While still largely in the same Sixties psychedelic vein as before (just more uppity and less Jazz noir), Broadcast has managed to keep doing something novel and marvelous with their sound. As with previous works, the instruments are still mostly keyboards: all kinds of altered organs, analog tones, shimmering pings, over-amplified bells, harps and clavichords. But they’re always treated with tremolo, with something digital breaking them apart, emitting something humming, purring, like you’re hearing the machinery inside a carousel whirring and spinning. All these sounds, most of them drowned out to more of a just-sensed background hue than anything distinct, form a cacophonous beauty as the songs rise up into their climaxes.
Although the rhythm section that stays far away from bangs and explosions, the bass and drums on hahasound are incredibly absorbing. Skipping and frolicking right next to the song (instead of boom-boom-boom driving it), the bass seems to take as much from old children’s dance songs as it does from Jazz, and far less from anything from Rock and Roll on up. And the drums (played by Neil Bullock on this album) go beautifully bonkers throughout. Recorded in a centuries-old church, there’s this gorgeous metallic ping to the drums, as if they’ve amplified the higher frequency twinkles of a drum thwack.

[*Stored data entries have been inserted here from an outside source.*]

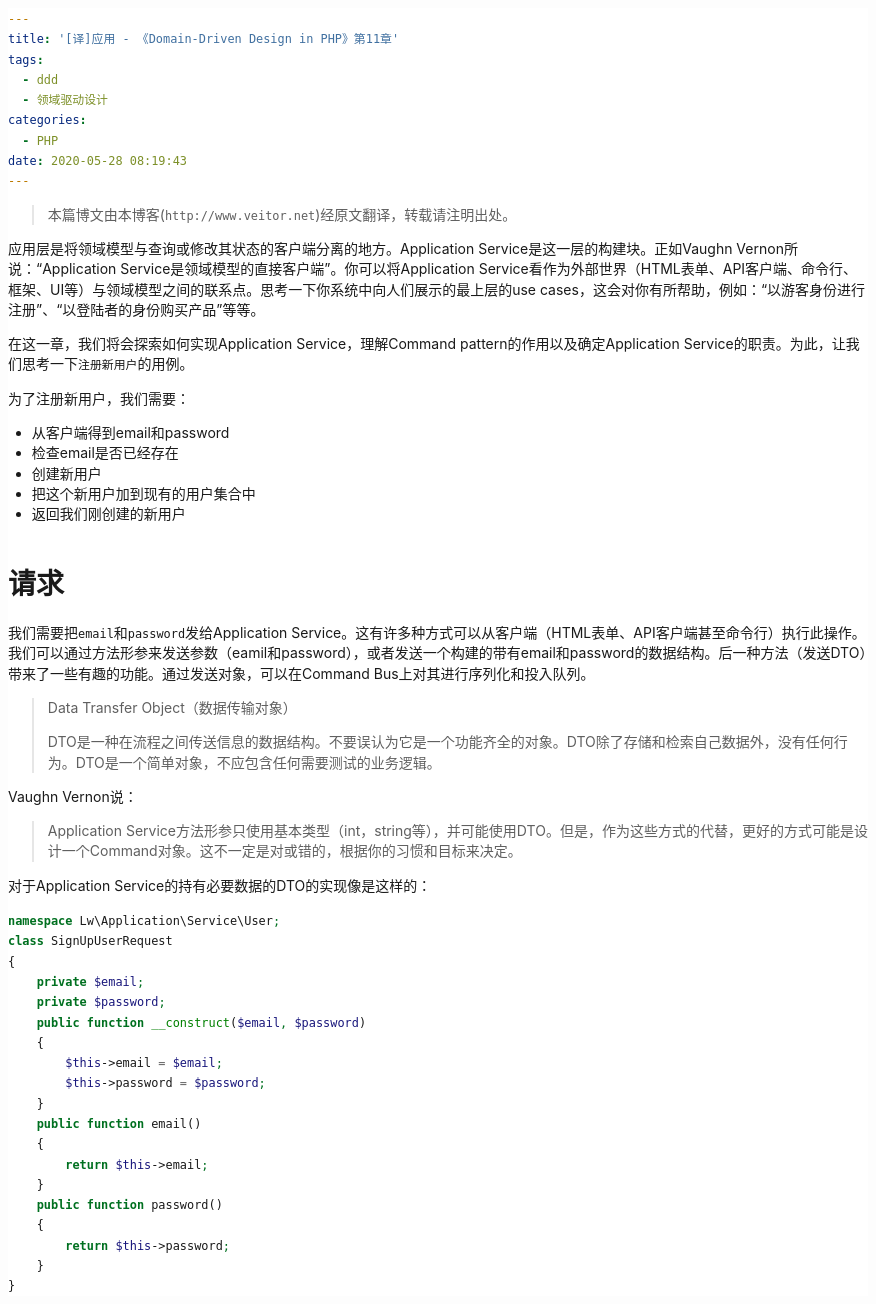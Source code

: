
 ```yaml
---
title: '[译]应用 - 《Domain-Driven Design in PHP》第11章'
tags:
  - ddd
  - 领域驱动设计
categories:
  - PHP
date: 2020-05-28 08:19:43
---
```


> 本篇博文由本博客(`http://www.veitor.net`)经原文翻译，转载请注明出处。

应用层是将领域模型与查询或修改其状态的客户端分离的地方。Application Service是这一层的构建块。正如Vaughn Vernon所说：“Application Service是领域模型的直接客户端”。你可以将Application Service看作为外部世界（HTML表单、API客户端、命令行、框架、UI等）与领域模型之间的联系点。思考一下你系统中向人们展示的最上层的use cases，这会对你有所帮助，例如：“以游客身份进行注册”、“以登陆者的身份购买产品”等等。



在这一章，我们将会探索如何实现Application Service，理解Command pattern的作用以及确定Application Service的职责。为此，让我们思考一下`注册新用户`的用例。

为了注册新用户，我们需要：

- 从客户端得到email和password
- 检查email是否已经存在
- 创建新用户
- 把这个新用户加到现有的用户集合中
- 返回我们刚创建的新用户

请求
===

我们需要把`email`和`password`发给Application Service。这有许多种方式可以从客户端（HTML表单、API客户端甚至命令行）执行此操作。我们可以通过方法形参来发送参数（eamil和password），或者发送一个构建的带有email和password的数据结构。后一种方法（发送DTO）带来了一些有趣的功能。通过发送对象，可以在Command Bus上对其进行序列化和投入队列。

> Data Transfer Object（数据传输对象）
>
> DTO是一种在流程之间传送信息的数据结构。不要误认为它是一个功能齐全的对象。DTO除了存储和检索自己数据外，没有任何行为。DTO是一个简单对象，不应包含任何需要测试的业务逻辑。

Vaughn Vernon说：

> Application Service方法形参只使用基本类型（int，string等），并可能使用DTO。但是，作为这些方式的代替，更好的方式可能是设计一个Command对象。这不一定是对或错的，根据你的习惯和目标来决定。

对于Application Service的持有必要数据的DTO的实现像是这样的：

```php
namespace Lw\Application\Service\User;
class SignUpUserRequest
{
    private $email;
    private $password;
    public function __construct($email, $password)
    {
        $this->email = $email;
        $this->password = $password;
    }
    public function email()
    {
        return $this->email;
    }
    public function password()
    {
        return $this->password;
    }
}
```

A more uncertain area is Broadcast’s subject matter, which skirts dangerously close to the pointlessly cute on much of hahasound. “The Little Bell”, for instance, ruminates on a broken watch that can’t tell time: “Deep inside my little clock/ There is a tick but not a tock”. But that’s the very softie-psychedelic sensibility they operate in: wispy, ephemeral, paisley. There’s a wonderful naïveté to Sixties music which, if you’ve never had a bent towards this period of art and culture, you might easily find much pretense in. On the other hand, if you do lean towards this aesthetic, you might find the lyrics in “The Little Bell” charming in a Disney-fied nursery rhyme way.
What’s different from their previous albums is a less prominent sense of form in hahasound. They’re still as conscious as ever of what they’re playing, but more focused on textures and comparatively straight-forward song structures. The songs on Work and Non Work and The Noise Made by People showed extraordinarily developed, sharply defined musical ideas, whereas the notes in hahasound are more likely to follow the vocals: still very apt, just less concentrated on larger form.
Otherwise, hahasound is just as strong as Broadcast’s other albums, just with different focuses. Their body of work so far is all beautiful in its singularity, its irreducible persona. It’s immensely reassuring to see such a significant group maintain their ability to put together tremendous music.